Search ForexCrunch
  • GBP/JPY remains capped below downward trending resistance at 133.45.
  • Pound suffers as the coronavirus and a new tariffs rift threaten the economic recovery.

 

The pound has extended its reversal from Tuesday’s highs right above 134.00 with a nearly 0.4% decline, to session lows at 132.65. The daily charts show the pair on a clear downtrend channel, with upside attempts capped below trendline resistance from early June’s peak, now at 133.45 area.

Investor’s fears that a second wave of COVID-19 infections might derail economic recovery and news reports suggesting that the US would be weighing on imposing new tariffs on European imports have hammered risk sentiment on Wednesday, increasing demand for safe-havens like the Japanese yen.

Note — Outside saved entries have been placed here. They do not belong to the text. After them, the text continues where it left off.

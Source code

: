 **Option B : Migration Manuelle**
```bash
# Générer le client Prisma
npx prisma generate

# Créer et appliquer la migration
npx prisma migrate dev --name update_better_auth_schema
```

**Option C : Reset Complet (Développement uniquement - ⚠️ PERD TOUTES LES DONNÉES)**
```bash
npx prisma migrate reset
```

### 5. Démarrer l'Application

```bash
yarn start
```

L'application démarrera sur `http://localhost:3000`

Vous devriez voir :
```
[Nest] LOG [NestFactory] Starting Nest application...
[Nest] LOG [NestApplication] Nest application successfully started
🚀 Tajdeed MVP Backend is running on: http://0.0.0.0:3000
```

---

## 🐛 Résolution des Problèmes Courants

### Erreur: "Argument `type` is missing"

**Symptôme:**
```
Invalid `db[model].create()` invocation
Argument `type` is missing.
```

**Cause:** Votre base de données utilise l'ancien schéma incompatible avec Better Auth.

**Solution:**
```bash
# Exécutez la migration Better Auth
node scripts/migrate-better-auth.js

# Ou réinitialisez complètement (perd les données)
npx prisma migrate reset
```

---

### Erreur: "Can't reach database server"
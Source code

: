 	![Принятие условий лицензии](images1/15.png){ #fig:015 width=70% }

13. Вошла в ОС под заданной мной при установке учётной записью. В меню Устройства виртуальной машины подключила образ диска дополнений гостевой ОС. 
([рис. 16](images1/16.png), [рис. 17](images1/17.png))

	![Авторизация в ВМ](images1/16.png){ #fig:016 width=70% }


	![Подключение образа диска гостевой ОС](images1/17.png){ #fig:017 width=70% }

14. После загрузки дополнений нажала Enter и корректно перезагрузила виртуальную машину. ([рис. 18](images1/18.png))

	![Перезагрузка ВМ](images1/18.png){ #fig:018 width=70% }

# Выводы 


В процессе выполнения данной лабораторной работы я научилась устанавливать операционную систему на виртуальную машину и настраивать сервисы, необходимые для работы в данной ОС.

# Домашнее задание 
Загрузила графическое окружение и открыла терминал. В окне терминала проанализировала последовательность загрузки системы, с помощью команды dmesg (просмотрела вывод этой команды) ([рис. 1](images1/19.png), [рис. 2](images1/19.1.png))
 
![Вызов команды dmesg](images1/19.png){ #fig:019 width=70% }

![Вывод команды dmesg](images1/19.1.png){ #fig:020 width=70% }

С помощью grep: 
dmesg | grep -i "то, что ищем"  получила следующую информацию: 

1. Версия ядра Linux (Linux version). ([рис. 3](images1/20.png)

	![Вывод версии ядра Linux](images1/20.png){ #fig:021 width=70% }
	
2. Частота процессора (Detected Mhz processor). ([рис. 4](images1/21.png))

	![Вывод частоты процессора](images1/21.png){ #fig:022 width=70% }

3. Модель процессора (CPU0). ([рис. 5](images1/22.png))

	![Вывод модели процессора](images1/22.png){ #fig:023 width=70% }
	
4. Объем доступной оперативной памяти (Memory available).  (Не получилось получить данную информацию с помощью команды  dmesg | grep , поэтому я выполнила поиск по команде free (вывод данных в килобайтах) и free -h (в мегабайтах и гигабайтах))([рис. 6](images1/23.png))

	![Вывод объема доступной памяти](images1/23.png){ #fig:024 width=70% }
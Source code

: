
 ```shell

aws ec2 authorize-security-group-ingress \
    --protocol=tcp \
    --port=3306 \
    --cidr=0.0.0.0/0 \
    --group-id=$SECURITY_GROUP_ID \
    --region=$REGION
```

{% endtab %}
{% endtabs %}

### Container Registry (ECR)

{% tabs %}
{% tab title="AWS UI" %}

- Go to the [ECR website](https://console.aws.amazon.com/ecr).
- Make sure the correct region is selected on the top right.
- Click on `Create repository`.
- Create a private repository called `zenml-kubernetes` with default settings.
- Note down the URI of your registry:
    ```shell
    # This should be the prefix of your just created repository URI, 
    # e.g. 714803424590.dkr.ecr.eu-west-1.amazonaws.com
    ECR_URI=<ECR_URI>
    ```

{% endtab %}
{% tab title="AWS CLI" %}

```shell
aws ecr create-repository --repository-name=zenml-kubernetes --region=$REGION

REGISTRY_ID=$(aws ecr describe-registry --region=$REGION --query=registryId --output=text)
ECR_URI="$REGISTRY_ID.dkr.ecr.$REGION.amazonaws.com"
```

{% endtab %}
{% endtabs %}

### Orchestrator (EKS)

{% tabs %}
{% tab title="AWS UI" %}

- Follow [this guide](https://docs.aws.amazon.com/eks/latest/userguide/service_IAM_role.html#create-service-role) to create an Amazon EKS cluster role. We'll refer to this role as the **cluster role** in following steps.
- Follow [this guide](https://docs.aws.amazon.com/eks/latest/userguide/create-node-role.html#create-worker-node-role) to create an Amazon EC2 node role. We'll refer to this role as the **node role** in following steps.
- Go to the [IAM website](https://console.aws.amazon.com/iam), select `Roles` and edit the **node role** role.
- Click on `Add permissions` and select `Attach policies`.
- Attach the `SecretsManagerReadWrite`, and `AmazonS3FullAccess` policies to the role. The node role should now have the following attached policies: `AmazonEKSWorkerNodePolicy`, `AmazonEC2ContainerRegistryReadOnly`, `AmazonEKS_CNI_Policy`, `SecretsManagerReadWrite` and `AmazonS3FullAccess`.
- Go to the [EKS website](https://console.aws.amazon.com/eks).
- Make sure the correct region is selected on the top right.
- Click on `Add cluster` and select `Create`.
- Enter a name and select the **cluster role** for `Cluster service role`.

On the downside, the sterling is being contained above June 23 low at 132.65 so far. Below here, bears might tighten their grip on the pair, and send it towards June 22 low at 131.75 before May 22 low at 130.70.

On the upside, there is an important resistance level at 133.45/50 area, were the 50-day SMA meets the mentioned trendline resistance from early June highs. A breakthrough beyond that level might send the pair towards 134.60 (50% Fibonacci retracement of the February-March decline) and the 100-day SMA, at 135.00.